Centre for Statistics in Medicine, University of Oxford, Wolfson College Annexe, Oxford, OX2 6UD, UK.
BMC Med. 2011 Sep 8;9:103. doi: 10.1186/1741-7015-9-103.
The World Health Organisation estimates that by 2030 there will be approximately 350 million people with type 2 diabetes. Associated with renal complications, heart disease, stroke and peripheral vascular disease, early identification of patients with undiagnosed type 2 diabetes or those at an increased risk of developing type 2 diabetes is an important challenge. We sought to systematically review and critically assess the conduct and reporting of methods used to develop risk prediction models for predicting the risk of having undiagnosed (prevalent) or future risk of developing (incident) type 2 diabetes in adults.
We conducted a systematic search of PubMed and EMBASE databases to identify studies published before May 2011 that describe the development of models combining two or more variables to predict the risk of prevalent or incident type 2 diabetes. We extracted key information that describes aspects of developing a prediction model including study design, sample size and number of events, outcome definition, risk predictor selection and coding, missing data, model-building strategies and aspects of performance.

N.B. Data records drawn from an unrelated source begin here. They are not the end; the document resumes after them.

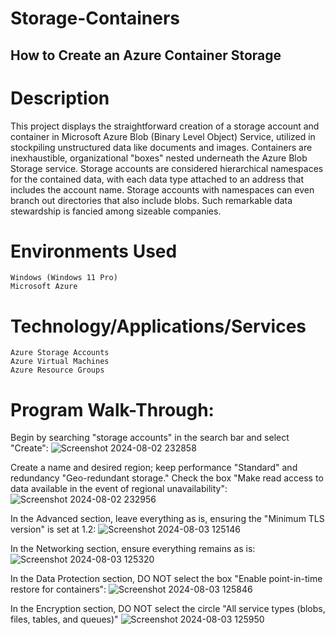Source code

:# Storage-Containers
## How to Create an Azure Container Storage

# Description

This project displays the straightforward creation of a storage account and container in Microsoft Azure Blob (Binary Level Object) Service, utilized in stockpiling unstructured data like documents and images. Containers are inexhaustible, organizational "boxes" nested underneath the Azure Blob Storage service. Storage accounts are considered hierarchical namespaces for the contained data, with each data type attached to an address that includes the account name. Storage accounts with namespaces can even branch out directories that also include blobs. Such remarkable data stewardship is fancied among sizeable companies. 

# Environments Used

    Windows (Windows 11 Pro)
    Microsoft Azure

# Technology/Applications/Services

    Azure Storage Accounts
    Azure Virtual Machines 
    Azure Resource Groups

# Program Walk-Through:

Begin by searching "storage accounts" in the search bar and select "Create": 
![Screenshot 2024-08-02 232858](https://github.com/user-attachments/assets/a58e5783-474b-481e-8747-e6bb81b728ba)



Create a name and desired region; keep performance "Standard" and redundancy "Geo-redundant storage." Check the box "Make read access to data available in the event of regional unavailability":
![Screenshot 2024-08-02 232956](https://github.com/user-attachments/assets/93a82370-8dc9-4658-8ff6-168197590757)



In the Advanced section, leave everything as is, ensuring the "Minimum TLS version" is set at 1.2:
![Screenshot 2024-08-03 125146](https://github.com/user-attachments/assets/473ee8bf-b189-454f-bf2c-423c237536a8)



In the Networking section, ensure everything remains as is:
![Screenshot 2024-08-03 125320](https://github.com/user-attachments/assets/1f7cb857-7524-4c5c-a121-526312809da7)



In the Data Protection section, DO NOT select the box "Enable point-in-time restore for containers":
![Screenshot 2024-08-03 125846](https://github.com/user-attachments/assets/b1de2441-73a9-40a5-aaa5-e9d672983880)



In the Encryption section, DO NOT select the circle "All service types (blobs, files, tables, and queues)"
![Screenshot 2024-08-03 125950](https://github.com/user-attachments/assets/468013f5-d491-4b8f-9922-116030d6cb17)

Thirty-nine studies comprising 43 risk prediction models were included. Seventeen studies (44%) reported the development of models to predict incident type 2 diabetes, whilst 15 studies (38%) described the derivation of models to predict prevalent type 2 diabetes. In nine studies (23%), the number of events per variable was less than ten, whilst in fourteen studies there was insufficient information reported for this measure to be calculated. The number of candidate risk predictors ranged from four to sixty-four, and in seven studies it was unclear how many risk predictors were considered. A method, not recommended to select risk predictors for inclusion in the multivariate model, using statistical significance from univariate screening was carried out in eight studies (21%), whilst the selection procedure was unclear in ten studies (26%). Twenty-one risk prediction models (49%) were developed by categorising all continuous risk predictors. The treatment and handling of missing data were not reported in 16 studies (41%).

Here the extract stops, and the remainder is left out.